Salary vs Hourly Wage 2026
US private-sector average hourly: $37.38 · annual equivalent: $77,750 (BLS, March)
| Aspect | Salary | Hourly |
|---|---|---|
| Pay structure | Fixed annual amount | Per-hour rate × hours worked |
| Overtime | Usually no (exempt) | 1.5x past 40 hrs/week |
| Income predictability | High (same every paycheck) | Variable (depends on hours) |
| Benefits | Comprehensive (health, PTO, 401k) | Often limited or ACA-only |
| Paid time off | 2-4 weeks typical | Often unpaid time off |
| Schedule flexibility | Variable (24/7 expectation) | Clock in/out |
| Long hours impact | No extra pay | More $ via overtime |
| Best for | Career stability, predictable income, benefits seekers | Schedule flexibility, multiple jobs, overtime-heavy roles |
FAQ
Is salary or hourly better in 2026?
Depends on hours worked and overtime rules. Salaried roles average $37.38/hr equivalent (BLS) but include benefits + paid time off. Hourly workers earn 1.5x for overtime past 40 hrs (FLSA non-exempt). Calculate both: salary ÷ 2,080 = effective hourly. If your salary÷hours worked is below your hourly equivalent, you're losing money on long weeks.
How do I convert salary to hourly?
Standard formula: annual salary ÷ 2,080 (40 hrs × 52 weeks) = hourly rate. Example: $80,000 ÷ 2,080 = $38.46/hr. For different schedules: $80,000 ÷ (your actual hours per year). Use 1,872 if you take 4 weeks vacation.
Do salaried workers get overtime?
Most do not, but it depends on FLSA classification. "Exempt" salaried employees (executive, administrative, professional, computer, outside sales) earning above $43,888/year (2026 threshold) typically don't get overtime. "Non-exempt" salaried employees DO get overtime past 40 hrs. Check your offer letter and pay stub for FLSA classification.
Which has better benefits — salary or hourly?
Salaried roles typically include: health insurance (employer-paid portion), 401k match, paid vacation/sick/holidays, life insurance, disability. Hourly roles often have fewer benefits, especially for part-time or under 30 hrs/week (ACA threshold). The benefit value can be 30-40% on top of base pay for salaried.

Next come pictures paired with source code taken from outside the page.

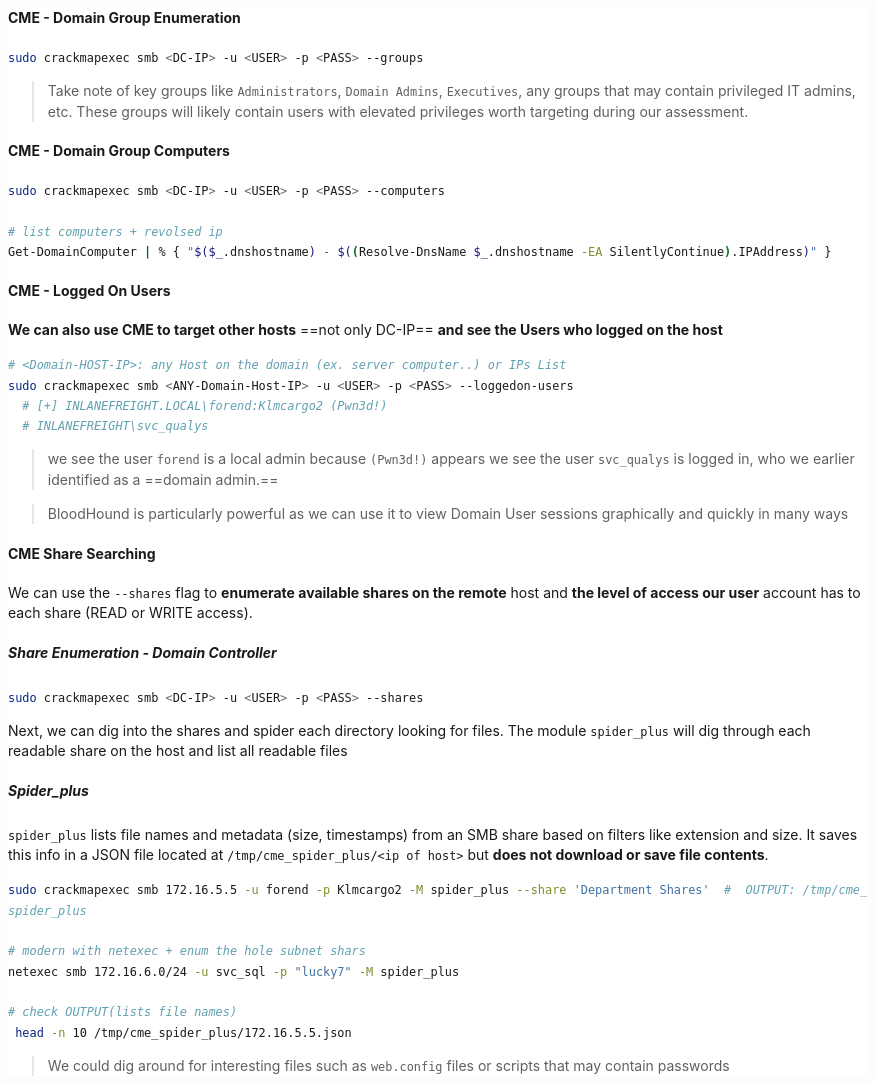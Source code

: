 #### CME - Domain Group Enumeration
```bash
sudo crackmapexec smb <DC-IP> -u <USER> -p <PASS> --groups
```
>Take note of key groups like `Administrators`, `Domain Admins`, `Executives`, any groups that may contain privileged IT admins, etc. These groups will likely contain users with elevated privileges worth targeting during our assessment.

#### CME - Domain Group Computers
```bash
sudo crackmapexec smb <DC-IP> -u <USER> -p <PASS> --computers

# list computers + revolsed ip
Get-DomainComputer | % { "$($_.dnshostname) - $((Resolve-DnsName $_.dnshostname -EA SilentlyContinue).IPAddress)" }
```

#### CME - Logged On Users
**We can also use CME to target other hosts** ==not only DC-IP== **and see the Users who logged on the host**
```bash
# <Domain-HOST-IP>: any Host on the domain (ex. server computer..) or IPs List
sudo crackmapexec smb <ANY-Domain-Host-IP> -u <USER> -p <PASS> --loggedon-users
  # [+] INLANEFREIGHT.LOCAL\forend:Klmcargo2 (Pwn3d!)
  # INLANEFREIGHT\svc_qualys
```
>we see the user `forend` is a local admin because `(Pwn3d!)` appears
>we see  the user `svc_qualys` is logged in, who we earlier identified as a ==domain admin.==

>BloodHound is particularly powerful as we can use it to view Domain User sessions graphically and quickly in many ways

#### CME Share Searching
We can use the `--shares` flag to **enumerate available shares on the remote** host and **the level of access our user** account has to each share (READ or WRITE access).
##### Share Enumeration - Domain Controller
```bash
sudo crackmapexec smb <DC-IP> -u <USER> -p <PASS> --shares
```
Next, we can dig into the shares and spider each directory looking for files. The module `spider_plus` will dig through each readable share on the host and list all readable files
##### Spider_plus
`spider_plus` lists file names and metadata (size, timestamps) from an SMB share based on filters like extension and size. It saves this info in a JSON file located at `/tmp/cme_spider_plus/<ip of host>` but **does not download or save file contents**.
```bash
sudo crackmapexec smb 172.16.5.5 -u forend -p Klmcargo2 -M spider_plus --share 'Department Shares'  #  OUTPUT: /tmp/cme_spider_plus

# modern with netexec + enum the hole subnet shars
netexec smb 172.16.6.0/24 -u svc_sql -p "lucky7" -M spider_plus 

# check OUTPUT(lists file names)
 head -n 10 /tmp/cme_spider_plus/172.16.5.5.json 
```
>We could dig around for interesting files such as `web.config` files or scripts that may contain passwords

Can I negotiate hourly pay like salary?
Yes — and you should. Hourly negotiation tactics: research market rate (BLS, Indeed, Glassdoor for your role+city), demonstrate skill (certifications, prior productivity metrics), ask for shift differentials (nights/weekends), negotiate guaranteed hours (vs at-will scheduling). Average successful raise: 5-15%.